Through the provincial program, B.C. patients have access to anti-VEGF drugs when they have been diagnosed with one of the following three conditions:
wAMD is a chronic eye disease that causes blurred vision or a blind spot in your visual field. It’s generally caused by abnormal blood vessels that leak fluid or blood into the macula. The macula is in the part of the retina responsible for central vision. Early detection and treatment of macular degeneration may help reduce vision loss and, in some instances, recover vision.
DME is an accumulation of fluid in the macula from leaking blood vessels. To develop DME, you must first have diabetic retinopathy. Diabetic retinopathy is a disease that damages the blood vessels in the retina, resulting in vision impairment.
RVO is a blockage of the veins in the retina that carry blood away from the eye. The blockage can cause fluid to leak into the macula. The blockage caused by RVO cannot be reversed, but there are ways in which it can be managed, using treatments that may slow down the progression of vision loss and even improve vision.
B.C. patients who have been diagnosed with one of the above conditions have access to the following anti-VEGF drugs:
- bevacizumab (Avastin)
- ranibizumab (Lucentis)
- aflibercept (Eylea)
This program also provides coverage for verteporfin (Visudyne) with photodynamic therapy for wet age-related macular degeneration (wAMD).

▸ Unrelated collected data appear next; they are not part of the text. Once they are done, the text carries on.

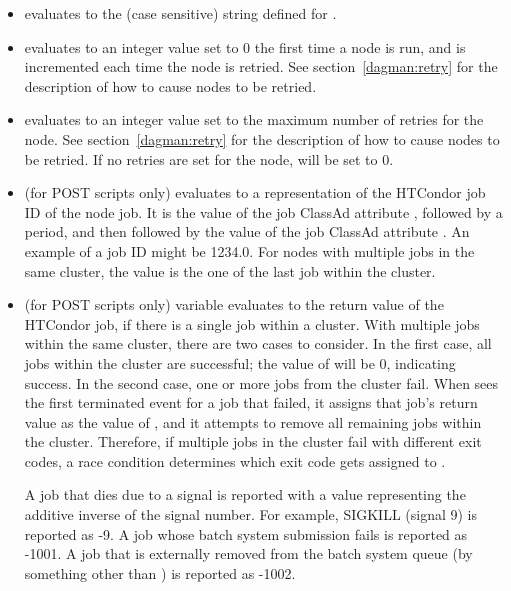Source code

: \begin{itemize}
\item {}
 evaluates to the (case sensitive) string
defined for .

\item {}
 evaluates to an 
integer value set to 0 the first time a node is run,
and is incremented each time the node is retried. 
See section~\ref{dagman:retry} for the description of how to cause
nodes to be retried. 

\item {}
 evaluates to an integer value set 
to the maximum number of retries for the node.
See section~\ref{dagman:retry} for the description of how to cause
nodes to be retried.  
If no retries are set for the node,
 will be set to 0.

\item {}
 (for POST scripts only)
evaluates to a representation of the HTCondor job ID of the node job.
It is the value of the job ClassAd attribute ,
followed by a period,
and then followed by the value of the job ClassAd attribute .
An example of a job ID might be 1234.0.
For nodes with multiple jobs in the same cluster,
the  value is the one of the last job within the cluster.

\item {}
 (for POST scripts only) variable evaluates to
the return value of the 
HTCondor job, if there is a single job within a cluster.
With multiple jobs within the same cluster,
there are two cases to consider.
In the first case, all jobs within the cluster are successful;
the value of  will be 0, indicating success.
In the second case,
one or more jobs from the cluster fail.
When  sees the first terminated event for a job that failed,
it assigns that job's return value as the value of ,
and it attempts to remove all remaining jobs within the cluster.
Therefore, if multiple jobs in the cluster fail with different exit codes,
a race condition determines which exit code gets assigned to .

A job that dies due to a signal is reported with a  value
representing the additive inverse of the signal number.
For example, SIGKILL (signal 9) is reported as -9.
A job whose batch system submission fails is reported as -1001.
A job that is externally removed from the batch system queue
(by something other than ) is reported as -1002.


\end{itemize}
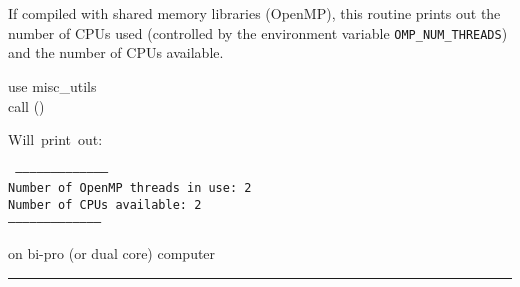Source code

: 
\sloppy


\section[brag\_openmp]{ }
\label{sub:brag_openmp}
\author{Eric Hivon}

\begin{facility}
{If compiled with shared memory libraries (OpenMP), this routine prints out the number of
CPUs used (controlled by the environment variable {\tt OMP\_NUM\_THREADS}) and the number of CPUs available.}
{\modMiscUtils}
\end{facility}

\begin{f90format}
{}
\end{f90format}


\begin{example}
{
use misc\_utils \\
call \thedocid() \\
}
{
\parbox[t]{8.2cm}{
Will~print~out: \hfill\\
\parbox[t]{8cm}{\tt
-------------------------------------- \\
Number of OpenMP threads in use:    2 \\
Number of CPUs available:           2 \\
-------------------------------------- }
on bi-pro (or dual core) computer}
}
\end{example}



\rule{\hsize}{2mm}

\newpage
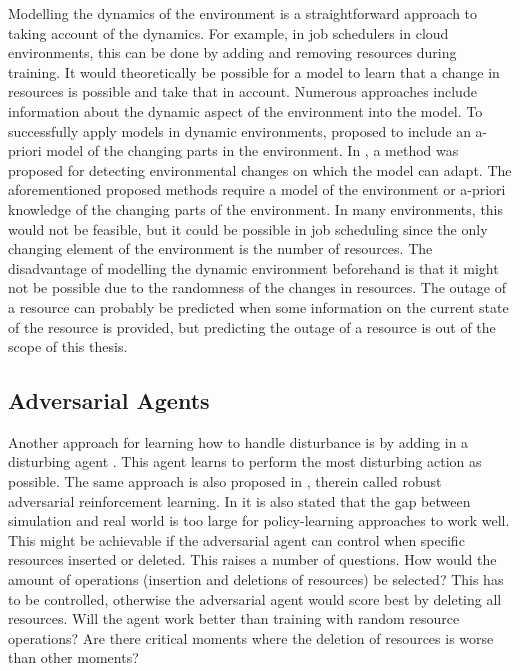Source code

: Modelling the dynamics of the environment is a straightforward approach to
taking account of the dynamics. For example, in job schedulers in cloud
environments, this can be done by adding and removing resources during
training. It would theoretically be possible for a model to learn that a
change in resources is possible and take that in account. Numerous approaches
include information about the dynamic aspect of the environment into the
model. To successfully apply \rl models in dynamic environments,
 proposed to include an a-priori model of the changing
parts in the environment. In , a method was proposed for
detecting environmental changes on which the model can adapt. The
aforementioned proposed methods require a model of the environment or a-priori
knowledge of the changing parts of the environment. In many environments, this
would not be feasible, but it could be possible in job scheduling since the
only changing element of the environment is the number of resources. The
disadvantage of modelling the dynamic environment beforehand is that it might
not be possible due to the randomness of the changes in resources. The outage
of a resource can probably be predicted when some information on the current
state of the resource is provided, but predicting the outage of a resource is
out of the scope of this thesis.


\subsection{Adversarial Agents}\label{sec:adversarial}

Another approach for learning how to handle disturbance is by adding in a
disturbing agent \cite{morimoto2005}. This agent learns to perform the most
disturbing action as possible. The same approach is also proposed in
, therein called robust adversarial reinforcement learning.
In  it is also stated that the gap between simulation and
real world is too large for policy-learning approaches to work well. This
might be achievable if the adversarial agent can control when specific
resources inserted or deleted. This raises a number of questions. How would
the amount of operations (insertion and deletions of resources) be selected?
This has to be controlled, otherwise the adversarial agent would score best by
deleting all resources. Will the agent work better than training with random
resource operations? Are there critical moments where the deletion of
resources is worse than other moments?

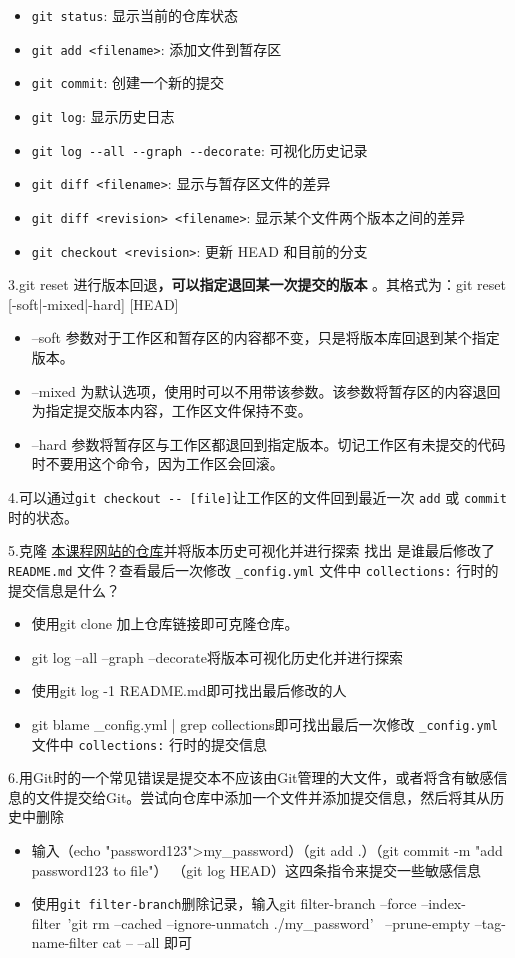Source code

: \documentclass{article}
\begin{document}
\begin{itemize}
    \item \verb|git status|: 显示当前的仓库状态
    \item \verb|git add <filename>|: 添加文件到暂存区
    \item \verb|git commit|: 创建一个新的提交
    \item \verb|git log|: 显示历史日志
    \item \verb|git log --all --graph --decorate|: 可视化历史记录
    \item \verb|git diff <filename>|: 显示与暂存区文件的差异
    \item \verb|git diff <revision> <filename>|: 显示某个文件两个版本之间的差异
    \item \verb|git checkout <revision>|: 更新 HEAD 和目前的分支

\end{itemize}
3.git reset 进行版本回退\textbf{，可以指定退回某⼀次提交的版本} 
。其格式为：git reset [-soft|-mixed|-hard] [HEAD] \newline
\begin{itemize}
    \item --soft 参数对于⼯作区和暂存区的内容都不变，只是将版本库回退到某个指定版本。
    \item  --mixed 为默认选项，使⽤时可以不⽤带该参数。该参数将暂存区的内容退回为指定提交版本内容，⼯作区⽂件保持不变。 
    \item --hard 参数将暂存区与⼯作区都退回到指定版本。切记⼯作区有未提交的代码时不要⽤这个命令，因为⼯作区会回滚。 
\end{itemize}
4.可以通过\verb|git checkout -- [file]|让工作区的文件回到最近一次 \verb|add| 或 \verb|commit|时的状态。 

5.克隆 \href{https://github.com/missing-semester-cn/missing-semester-cn.github.io.git}{本课程网站的仓库}并将版本历史可视化并进行探索
找出 是谁最后修改了 \verb|README.md| 文件？查看最后一次修改 \verb|_config.yml| 文件中 \verb|collections:| 行时的提交信息是什么？
\begin{itemize}
    \item 使用git clone 加上仓库链接即可克隆仓库。
    \item git log --all --graph --decorate将版本可视化历史化并进行探索 
    \item 使用git log -1 README.md即可找出最后修改的人
    \item git blame \_config.yml | grep collections即可找出最后一次修改 \verb|_config.yml| 文件中 \verb|collections:| 行时的提交信息
\end{itemize}
6.用Git时的一个常见错误是提交本不应该由Git管理的大文件，或者将含有敏感信息的文件提交给Git。尝试向仓库中添加一个文件并添加提交信息，然后将其从历史中删除
\begin{itemize}
    \item 输入（echo "password123">my\_password）（git add .）（git commit -m "add password123 to file"）
 （git log HEAD）这四条指令来提交一些敏感信息
 \item 使用\verb|git filter-branch|删除记录，输入git filter-branch --force --index-filter\
 'git rm --cached --ignore-unmatch ./my\_password' \
 --prune-empty --tag-name-filter cat -- --all 即可
\end{itemize}
\end{document}

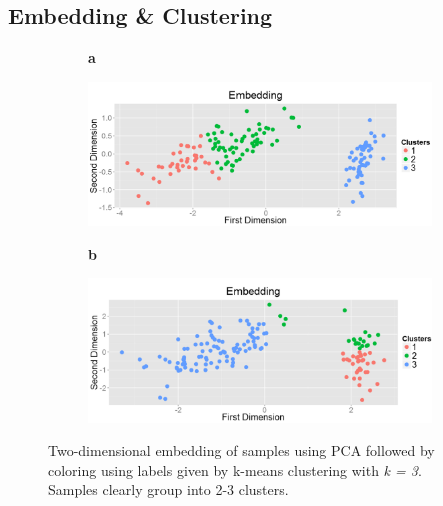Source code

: \documentclass[12pt]{article}
\begin{document}
\subsection{Embedding \& Clustering}
\label{subsec:SubSecEmbedding}

\begin{figure}[t!]
	\centering
	\begin{subfigure}[t]{0.01\textwidth}
		\textbf{a}
	\end{subfigure}
	\begin{subfigure}[t]{0.48\textwidth}
		\includegraphics[width=\textwidth,valign=t]{Figures/Iris/EmbedRaw.png}
		\subcaption{}
		\label{fig:FigEmbedRaw}
	\end{subfigure}\hfill
	\begin{subfigure}[t]{0.01\textwidth}
		\textbf{b}
	\end{subfigure}
	\begin{subfigure}[t]{0.48\textwidth}
		\includegraphics[width=\textwidth,valign=t]{Figures/Iris/EmbedZ.png}
		\subcaption{}
		\label{fig:FigEmbedZ}
	\end{subfigure}
	\vspace{-1.5\baselineskip}
	\caption{Two-dimensional embedding of samples using PCA followed by coloring using labels given by k-means clustering with \textit{k = 3}. Samples clearly group into 2-3 clusters.}
	\label{fig:FigEmbedding}
\end{figure}
\end{document}
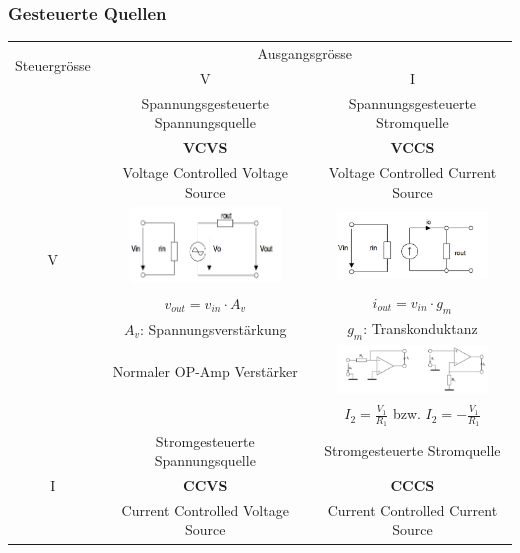         \subsubsection{Gesteuerte Quellen}
			\begin{tabular}{|c|c|c|}
				\hline
				\multirow{2}{*}{Steuergrösse} & \multicolumn{2}{c|}{Ausgangsgrösse}\\ \cline{2-3}
				& V & I \\ \hline
				\multirow{8}{*}{V}	& Spannungsgesteuerte Spannungsquelle	& Spannungsgesteuerte Stromquelle		\\
									& \bf{VCVS}								& \bf{VCCS}								\\
									& Voltage Controlled Voltage Source		& Voltage Controlled Current Source		\\ \cline{2-3}
									& \includegraphics[width=4cm,trim=0 0 0 -5]{./images/vcvs.png}	
									& \includegraphics[width=4cm,trim=0 0 0 -5]{./images/vccs.png}					\\ \cline{2-3}
									& $v_{out}=v_{in} \cdot A_v$			& $i_{out} = v_{in} \cdot g_m$			\\
									& $A_v$: Spannungsverstärkung			& $g_m$: Transkonduktanz				\\ \cline{2-3}
									& Normaler OP-Amp Verstärker
									& \includegraphics[width=4cm,trim=0 0 0 -5]{./images/vccs_schaltung.png}		\\
									&	& $I_2=\frac{V_1}{R_1}$ bzw. $I_2=-\frac{V_1}{R_1}$							\\ 	\hline	
				\multirow{8}{*}{I}	& Stromgesteuerte Spannungsquelle		& Stromgesteuerte Stromquelle			\\
									& \bf{CCVS}								& \bf{CCCS}								\\
									& Current Controlled Voltage Source		& Current Controlled Current Source		\\ \cline{2-3}

\end{tabular}
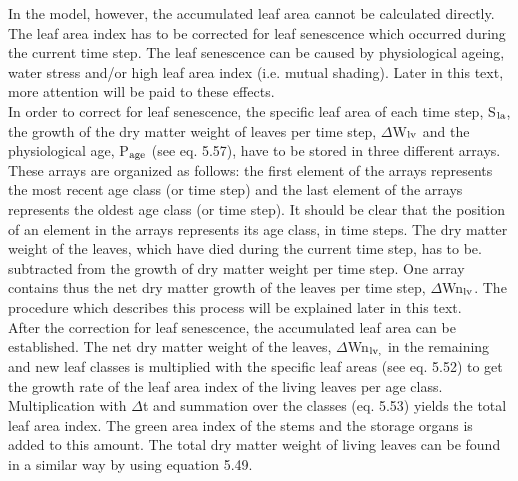\documentclass[11pt]{article}
\newcommand{\FigDir}{.}
\begin{document}
\bigskip
\bigskip
In the model, however, the accumulated leaf area cannot be calculated directly. The leaf
area index has to be corrected for leaf senescence which occurred during the current time
step. The leaf senescence can be caused by physiologi\-cal ageing, water stress and/or high
leaf area index (i.e. mutual shading). Later in this text, more attention will be paid to
these effects.\\
In order to correct for leaf senescence, the specific leaf area of each time step, S$_{{\rm la}}$, the
growth of the dry matter weight of leaves per time step, $\Delta$W$_{{\rm lv}}$ and the physiological age,
P$_{{\rm age}}$ (see eq. 5.57), have to be stored in three different arrays. These arrays are organized
as follows: the first element of the arrays represents the most recent age class (or time
step) and the last element of the arrays represents the oldest age class (or time step). It
should be clear that the position of an element in the arrays represents its age class, in
time steps. The dry matter weight of the leaves, which have died during the current time
step, has to be. subtract\-ed from the growth of dry matter weight per time step. One array
contains thus the net dry matter growth of the leaves per time step, $\Delta$Wn$_{{\rm lv}}$. The procedure
which describes this process will be explained later in this text. \\
After the correction for leaf senescence, the accumulat\-ed leaf area can be established. The
net dry matter weight of the leaves, $\Delta$Wn$_{{\rm lv,}}$  in the remaining and new leaf classes is
multiplied with the specific leaf areas (see eq. 5.52) to get the growth rate of the leaf area
index of the living leaves per age class. Multiplication with $\Delta$t and summa\-tion over the
classes (eq. 5.53) yields the total leaf area index. The green area index of the stems and
the storage organs is added to this amount. The total dry matter weight of living leaves
can be found in a similar way by using equation 5.49. \\
\begin{figure}[htbp]
\begin{forcewidth}{10.05cm}
 \begin{center}\InputPS{\FigDir/SLATB.eps} \end{center}
\end{forcewidth}
\end{figure}

\bigskip
\bigskip
\bigskip
\bigskip
\bigskip
\bigskip
\bigskip
\bigskip
\bigskip
 
\end{document}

New patients can access the treatments through a referral from a physician or optometrist to a retinal specialist. Retinal specialist services are available in all regional health authorities. Patients are urged to talk with the retinal specialist regarding the benefits and risks of the treatments.
The 29 retinal specialists participating in the Provincial Retinal Diseases Treatment Program collaborate with PHSA and the Ministry of Health to ensure the planning, coordination, accessibility, quality, efficiency, and effectiveness of the provincial program.